Students unable to register in any theoretical shift, please attend your preferred theoretical shift — 10-20 students will be in this situation due to capacity limits set in Fenix. - How do I register my homework group? Any restrictions to have in mind?
Answer: starting September 11th (until September 24th) you can register your group of two in Fenix. This is a mandatory step for your group to be able to deliver the homeworks via Fenix. Registrations are atomic - incomplete groups cannot be registered. Please note that there are no restrictions for group formation (e.g., no need to attend the same practical shifts).

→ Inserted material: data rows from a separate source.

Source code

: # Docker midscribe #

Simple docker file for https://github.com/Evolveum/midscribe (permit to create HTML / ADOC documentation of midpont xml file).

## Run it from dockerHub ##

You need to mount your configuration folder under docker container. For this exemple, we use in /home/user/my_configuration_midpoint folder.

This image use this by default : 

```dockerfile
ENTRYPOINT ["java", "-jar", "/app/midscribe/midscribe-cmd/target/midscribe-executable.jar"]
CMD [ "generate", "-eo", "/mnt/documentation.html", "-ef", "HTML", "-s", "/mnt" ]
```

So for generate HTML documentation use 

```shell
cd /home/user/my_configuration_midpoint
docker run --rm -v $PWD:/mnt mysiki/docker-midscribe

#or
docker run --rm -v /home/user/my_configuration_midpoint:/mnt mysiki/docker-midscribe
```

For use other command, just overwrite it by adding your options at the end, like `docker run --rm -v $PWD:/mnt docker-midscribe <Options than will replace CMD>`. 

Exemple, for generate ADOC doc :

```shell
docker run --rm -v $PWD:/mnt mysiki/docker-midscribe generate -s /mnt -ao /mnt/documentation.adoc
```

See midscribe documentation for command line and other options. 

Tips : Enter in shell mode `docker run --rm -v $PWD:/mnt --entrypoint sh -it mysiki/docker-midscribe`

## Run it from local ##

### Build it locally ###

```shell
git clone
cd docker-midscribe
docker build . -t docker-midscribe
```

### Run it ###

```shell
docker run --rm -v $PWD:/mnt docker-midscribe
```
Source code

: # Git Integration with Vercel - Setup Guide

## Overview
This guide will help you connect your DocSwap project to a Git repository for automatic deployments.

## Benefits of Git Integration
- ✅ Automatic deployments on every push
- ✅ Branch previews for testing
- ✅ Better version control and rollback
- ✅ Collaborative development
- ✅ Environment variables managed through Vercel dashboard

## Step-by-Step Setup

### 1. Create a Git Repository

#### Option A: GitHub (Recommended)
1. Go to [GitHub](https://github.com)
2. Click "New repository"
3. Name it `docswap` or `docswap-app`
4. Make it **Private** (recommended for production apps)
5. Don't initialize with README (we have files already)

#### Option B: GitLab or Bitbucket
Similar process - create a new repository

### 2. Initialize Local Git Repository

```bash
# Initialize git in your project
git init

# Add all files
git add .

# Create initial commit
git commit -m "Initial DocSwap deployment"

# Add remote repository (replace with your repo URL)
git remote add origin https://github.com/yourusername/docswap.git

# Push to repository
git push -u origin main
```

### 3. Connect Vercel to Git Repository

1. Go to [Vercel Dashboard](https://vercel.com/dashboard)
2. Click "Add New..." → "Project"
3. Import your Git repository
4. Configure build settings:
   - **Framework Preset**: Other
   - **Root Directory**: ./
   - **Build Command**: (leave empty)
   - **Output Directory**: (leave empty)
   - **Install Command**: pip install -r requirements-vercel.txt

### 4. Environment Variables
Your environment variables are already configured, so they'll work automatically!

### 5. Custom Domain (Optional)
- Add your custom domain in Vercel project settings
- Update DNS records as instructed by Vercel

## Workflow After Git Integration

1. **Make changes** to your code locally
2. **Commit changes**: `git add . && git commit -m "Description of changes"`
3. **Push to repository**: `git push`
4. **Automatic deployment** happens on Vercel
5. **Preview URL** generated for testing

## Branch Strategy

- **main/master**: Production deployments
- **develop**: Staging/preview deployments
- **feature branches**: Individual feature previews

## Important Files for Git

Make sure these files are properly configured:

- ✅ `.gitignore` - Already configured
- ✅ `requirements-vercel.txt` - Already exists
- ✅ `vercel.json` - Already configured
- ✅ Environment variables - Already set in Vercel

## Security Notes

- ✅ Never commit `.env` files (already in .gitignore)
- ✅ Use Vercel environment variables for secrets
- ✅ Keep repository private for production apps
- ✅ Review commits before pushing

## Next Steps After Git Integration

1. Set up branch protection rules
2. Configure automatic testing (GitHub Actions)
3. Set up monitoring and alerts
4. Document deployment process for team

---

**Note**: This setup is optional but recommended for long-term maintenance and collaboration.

Working students should communicate their decision on the homework component until September 24th.
Others
- Can the professor write a recommendation letter to apply for fellowships such as la Caixa?
Answer: Although we would love to support you in this goal, several dozens of requests arrive every year, making it impossible to write customized recommendation letters to all :(. In this context, we gently ask to first assess whether there is an established collaboration or significant interactions with your faculty host and, only when positive, consider requesting a recommendation.